The new step in the startup phase indicated continued smooth operation of the Large Hadron Collider since its repairs following a spectacular collapse last year.
updated 11/24/2009 8:05:27 PM ET 2009-11-25T01:05:27

The world's largest atom smasher has used its accelerator to speed up proton beams for the first time as scientists moved ahead in efforts to learn more about the universe.

The $10 billion Large Hadron Collider showed Tuesday it could raise the energy of the proton beams whizzing around the massive machine by an initial 20 percent.

"It was just a preliminary test," said James Gillies, spokesman for the European Organization for Nuclear Research, also known as CERN. "It's all going very well."

Tuesday's step indicated further good news for the collider since months of repairs following its spectacular collapse last year. The latest phase began Friday night when the first proton beams circulated each way around the 17-mile (27-kilometer) tunnel under the Swiss-French border.

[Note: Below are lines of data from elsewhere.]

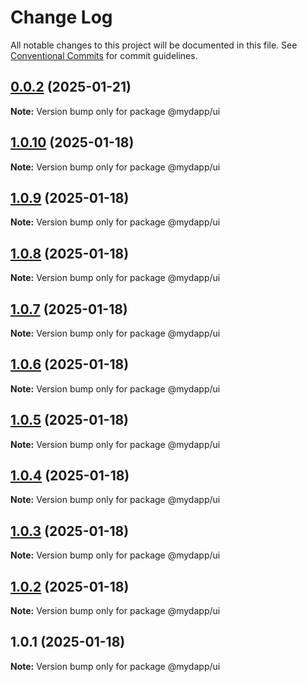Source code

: # Change Log

All notable changes to this project will be documented in this file.
See [Conventional Commits](https://conventionalcommits.org) for commit guidelines.

## [0.0.2](https://github.com/taojiangcb/my-dapp-libs/compare/@mydapp/ui@1.0.10...@mydapp/ui@0.0.2) (2025-01-21)

**Note:** Version bump only for package @mydapp/ui





## [1.0.10](https://github.com/taojiangcb/my-dapp-libs/compare/@mydapp/ui@1.0.1...@mydapp/ui@1.0.10) (2025-01-18)

**Note:** Version bump only for package @mydapp/ui





## [1.0.9](https://github.com/taojiangcb/my-dapp-libs/compare/@mydapp/ui@1.0.1...@mydapp/ui@1.0.9) (2025-01-18)

**Note:** Version bump only for package @mydapp/ui





## [1.0.8](https://github.com/taojiangcb/my-dapp-libs/compare/@mydapp/ui@1.0.1...@mydapp/ui@1.0.8) (2025-01-18)

**Note:** Version bump only for package @mydapp/ui





## [1.0.7](https://github.com/taojiangcb/my-dapp-libs/compare/@mydapp/ui@1.0.1...@mydapp/ui@1.0.7) (2025-01-18)

**Note:** Version bump only for package @mydapp/ui





## [1.0.6](https://github.com/taojiangcb/my-dapp-libs/compare/@mydapp/ui@1.0.1...@mydapp/ui@1.0.6) (2025-01-18)

**Note:** Version bump only for package @mydapp/ui





## [1.0.5](https://github.com/taojiangcb/my-dapp-libs/compare/@mydapp/ui@1.0.1...@mydapp/ui@1.0.5) (2025-01-18)

**Note:** Version bump only for package @mydapp/ui





## [1.0.4](https://github.com/taojiangcb/my-dapp-libs/compare/@mydapp/ui@1.0.1...@mydapp/ui@1.0.4) (2025-01-18)

**Note:** Version bump only for package @mydapp/ui





## [1.0.3](https://github.com/taojiangcb/my-dapp-libs/compare/@mydapp/ui@1.0.1...@mydapp/ui@1.0.3) (2025-01-18)

**Note:** Version bump only for package @mydapp/ui





## [1.0.2](https://github.com/taojiangcb/my-dapp-libs/compare/@mydapp/ui@1.0.1...@mydapp/ui@1.0.2) (2025-01-18)

**Note:** Version bump only for package @mydapp/ui





## 1.0.1 (2025-01-18)

**Note:** Version bump only for package @mydapp/ui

The operators then got the beams to run simultaneously in opposite directions through fire-hose-sized pipes 11,000 times a second around the ring, zooming by at nearly the speed of light through temperatures colder than outer space.

Ultimately, the collider aims to create conditions like they were 1 trillionth to 2 trillionths of a second after the Big Bang — which scientists think marked the creation of the universe billions of years ago. Physicists also hope the collider will help them see and understand other suspected phenomena, such as dark matter, antimatter and supersymmetry.

On Monday, the collider's four massive detectors saw the first collisions between protons as the beams crossed each other at set points in rooms the size of cathedrals 100 meters (300 feet) underground.

Physicists say the beam is of superb quality, with the protons tightly packed into hairlike lines and guided by 1,600 superconducting magnets — some of them 15 meters (50 feet) long — around the ring.

While the initial collisions were a side effect, intentional hits could begin within the next 10 days, mainly to check how the machine is working, Gillies said. The initial collisions are needed to calibrate the machine.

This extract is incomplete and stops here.